## EXERCISE DETAILS
When you retype the data, keep every word exactly and include none of the pictures.

## SUPPLIED RECORDS
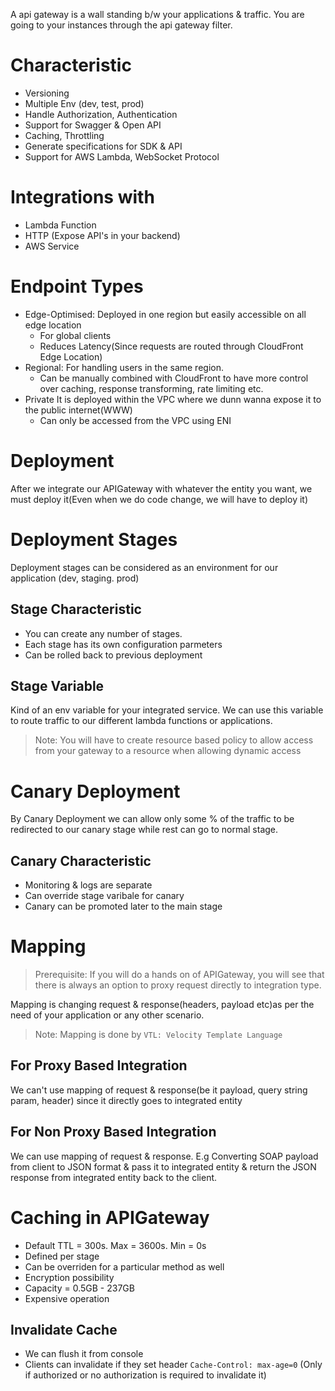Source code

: A api gateway is a wall standing b/w your applications & traffic. You are going to your instances through the api gateway filter.

# Characteristic
- Versioning
- Multiple Env (dev, test, prod)
- Handle Authorization, Authentication
- Support for Swagger & Open API
- Caching, Throttling
- Generate specifications for SDK & API
- Support for AWS Lambda, WebSocket Protocol

# Integrations with
- Lambda Function
- HTTP (Expose API's in your backend)
- AWS Service

# Endpoint Types
- Edge-Optimised:
Deployed in one region but easily accessible on all edge location
    - For global clients
    - Reduces Latency(Since requests are routed through CloudFront Edge Location)
- Regional:
For handling users in the same region.
    - Can be manually combined with CloudFront to have more control over caching, response transforming, rate limiting etc.
- Private
It is deployed within the VPC where we dunn wanna expose it to the public internet(WWW)
    - Can only be accessed from the VPC using ENI

# Deployment
After we integrate our APIGateway with whatever the entity you want, we must deploy it(Even when we do code change, we will have to deploy it)

# Deployment Stages
Deployment stages can be considered as an environment for our application (dev, staging. prod)
## Stage Characteristic
- You can create any number of stages.
- Each stage has its own configuration parmeters
- Can be rolled back to previous deployment 
## Stage Variable
Kind of an env variable for your integrated service.
We can use this variable to route traffic to our different lambda functions or applications.
> Note: You will have to create resource based policy to allow access from your gateway to a resource when allowing dynamic access

# Canary Deployment
By Canary Deployment we can allow only some % of the traffic to be redirected to our canary stage while rest can go to normal stage.
## Canary Characteristic
- Monitoring & logs are separate
- Can override stage varibale for canary
- Canary can be promoted later to the main stage

# Mapping
> Prerequisite: If you will do a hands on of APIGateway, you will see that there is always an option to proxy request directly to integration type.

Mapping is changing request & response(headers, payload etc)as per the need of your application or any other scenario.

> Note: Mapping is done by `VTL: Velocity Template Language`
## For Proxy Based Integration
We can't use mapping of request & response(be it payload, query string param, header) since it directly goes to integrated entity
## For Non Proxy Based Integration
We can use mapping of request & response.
E.g Converting SOAP payload from client to JSON format & pass it to integrated entity & return the JSON response from integrated entity back to the client.

# Caching in APIGateway
- Default TTL = 300s. Max = 3600s. Min = 0s
- Defined per stage
- Can be overriden for a particular method as well
- Encryption possibility
- Capacity = 0.5GB - 237GB
- Expensive operation
## Invalidate Cache
- We can flush it from console
- Clients can invalidate if they set header
`Cache-Control: max-age=0` (Only if authorized or no authorization is required to invalidate it)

## RESULT OF THE TASK
Source code

: A api gateway is a wall standing b/w your applications & traffic. You are going to your instances through the api gateway filter.

# Characteristic
- Versioning
- Multiple Env (dev, test, prod)
- Handle Authorization, Authentication
- Support for Swagger & Open API
- Caching, Throttling
- Generate specifications for SDK & API
- Support for AWS Lambda, WebSocket Protocol

# Integrations with
- Lambda Function
- HTTP (Expose API's in your backend)
- AWS Service

# Endpoint Types
- Edge-Optimised:
Deployed in one region but easily accessible on all edge location
    - For global clients
    - Reduces Latency(Since requests are routed through CloudFront Edge Location)
- Regional:
For handling users in the same region.
    - Can be manually combined with CloudFront to have more control over caching, response transforming, rate limiting etc.
- Private
It is deployed within the VPC where we dunn wanna expose it to the public internet(WWW)
    - Can only be accessed from the VPC using ENI

# Deployment
After we integrate our APIGateway with whatever the entity you want, we must deploy it(Even when we do code change, we will have to deploy it)

# Deployment Stages
Deployment stages can be considered as an environment for our application (dev, staging. prod)
## Stage Characteristic
- You can create any number of stages.
- Each stage has its own configuration parmeters
- Can be rolled back to previous deployment 
## Stage Variable
Kind of an env variable for your integrated service.
We can use this variable to route traffic to our different lambda functions or applications.
> Note: You will have to create resource based policy to allow access from your gateway to a resource when allowing dynamic access

# Canary Deployment
By Canary Deployment we can allow only some % of the traffic to be redirected to our canary stage while rest can go to normal stage.
## Canary Characteristic
- Monitoring & logs are separate
- Can override stage varibale for canary
- Canary can be promoted later to the main stage

# Mapping
> Prerequisite: If you will do a hands on of APIGateway, you will see that there is always an option to proxy request directly to integration type.

Mapping is changing request & response(headers, payload etc)as per the need of your application or any other scenario.

> Note: Mapping is done by `VTL: Velocity Template Language`
## For Proxy Based Integration
We can't use mapping of request & response(be it payload, query string param, header) since it directly goes to integrated entity
## For Non Proxy Based Integration
We can use mapping of request & response.
E.g Converting SOAP payload from client to JSON format & pass it to integrated entity & return the JSON response from integrated entity back to the client.

# Caching in APIGateway
- Default TTL = 300s. Max = 3600s. Min = 0s
- Defined per stage
- Can be overriden for a particular method as well
- Encryption possibility
- Capacity = 0.5GB - 237GB
- Expensive operation
## Invalidate Cache
- We can flush it from console
- Clients can invalidate if they set header
`Cache-Control: max-age=0` (Only if authorized or no authorization is required to invalidate it)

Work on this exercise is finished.